++++ Provided information ++++

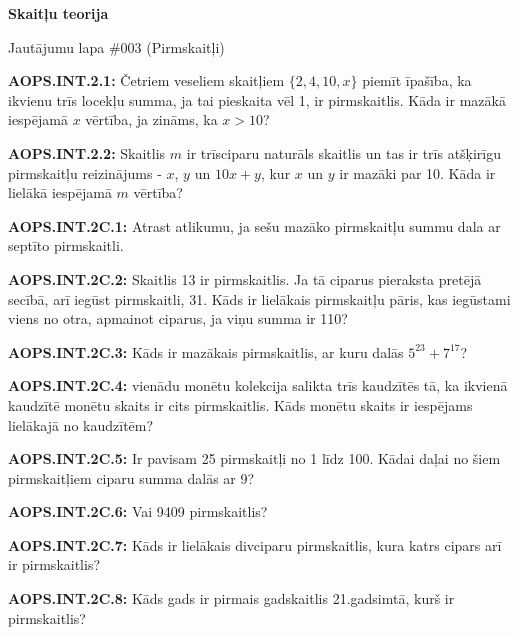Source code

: \documentclass[11pt]{article}
\newenvironment{uzdevums}[1][\unskip]{%
\vspace{3mm}
\noindent
\textbf{#1:}
\noindent}
{}
\begin{document}
\begin{center}
{\LARGE \bf Skaitļu teorija}
\end{center}

\begin{center}
{\large Jautājumu lapa \#003 (Pirmskaitļi)}
\end{center}


\begin{uzdevums}[AOPS.INT.2.1]
Četriem veseliem skaitļiem $\{2,4,10,x\}$ piemīt īpašība, ka ikvienu trīs locekļu summa, ja tai pieskaita vēl 1, ir pirmskaitlis. 
Kāda ir mazākā iespējamā $x$ vērtība, ja zināms, ka $x > 10$?  
\end{uzdevums}





\begin{uzdevums}[AOPS.INT.2.2]
Skaitlis $m$ ir trīsciparu naturāls skaitlis un tas ir trīs atšķirīgu pirmskaitļu reizinājums - $x$, $y$ un $10x+y$, 
kur $x$ un $y$ ir mazāki par 10. Kāda ir lielākā iespējamā $m$ vērtība?
\end{uzdevums}



\begin{uzdevums}[AOPS.INT.2C.1]
Atrast atlikumu, ja sešu mazāko pirmskaitļu summu dala ar septīto pirmskaitli. 
\end{uzdevums}

\begin{uzdevums}[AOPS.INT.2C.2]
Skaitlis 13 ir pirmskaitlis. Ja tā ciparus pieraksta pretējā secībā, arī iegūst pirmskaitli, 31. Kāds ir lielākais pirmskaitļu 
pāris, kas iegūstami viens no otra, apmainot ciparus, ja viņu summa ir 110? 
\end{uzdevums}

\begin{uzdevums}[AOPS.INT.2C.3]
Kāds ir mazākais pirmskaitlis, ar kuru dalās $5^{23} + 7^{17}$?
\end{uzdevums}

\begin{uzdevums}[AOPS.INT.2C.4]
25 vienādu monētu kolekcija salikta trīs kaudzītēs tā, ka ikvienā kaudzītē monētu skaits ir cits pirmskaitlis. Kāds monētu 
skaits ir iespējams lielākajā no kaudzītēm? 
\end{uzdevums}

\begin{uzdevums}[AOPS.INT.2C.5]
Ir pavisam 25 pirmskaitļi no 1 līdz 100. Kādai daļai no šiem pirmskaitļiem ciparu summa dalās ar 9?
\end{uzdevums}

\begin{uzdevums}[AOPS.INT.2C.6]
Vai 9409 pirmskaitlis?
\end{uzdevums}

\begin{uzdevums}[AOPS.INT.2C.7]
Kāds ir lielākais divciparu pirmskaitlis, kura katrs cipars arī ir pirmskaitlis?
\end{uzdevums}

\begin{uzdevums}[AOPS.INT.2C.8]
Kāds gads ir pirmais gadskaitlis 21.gadsimtā, kurš ir pirmskaitlis? 
\end{uzdevums}
\end{document}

++++

### How to complete this task
Scan the listing and copy every line where the string "vērtība" shows up.

### Written answer
Kāda ir mazākā iespējamā $x$ vērtība, ja zināms, ka $x > 10$?  
kur $x$ un $y$ ir mazāki par 10. Kāda ir lielākā iespējamā $m$ vērtība?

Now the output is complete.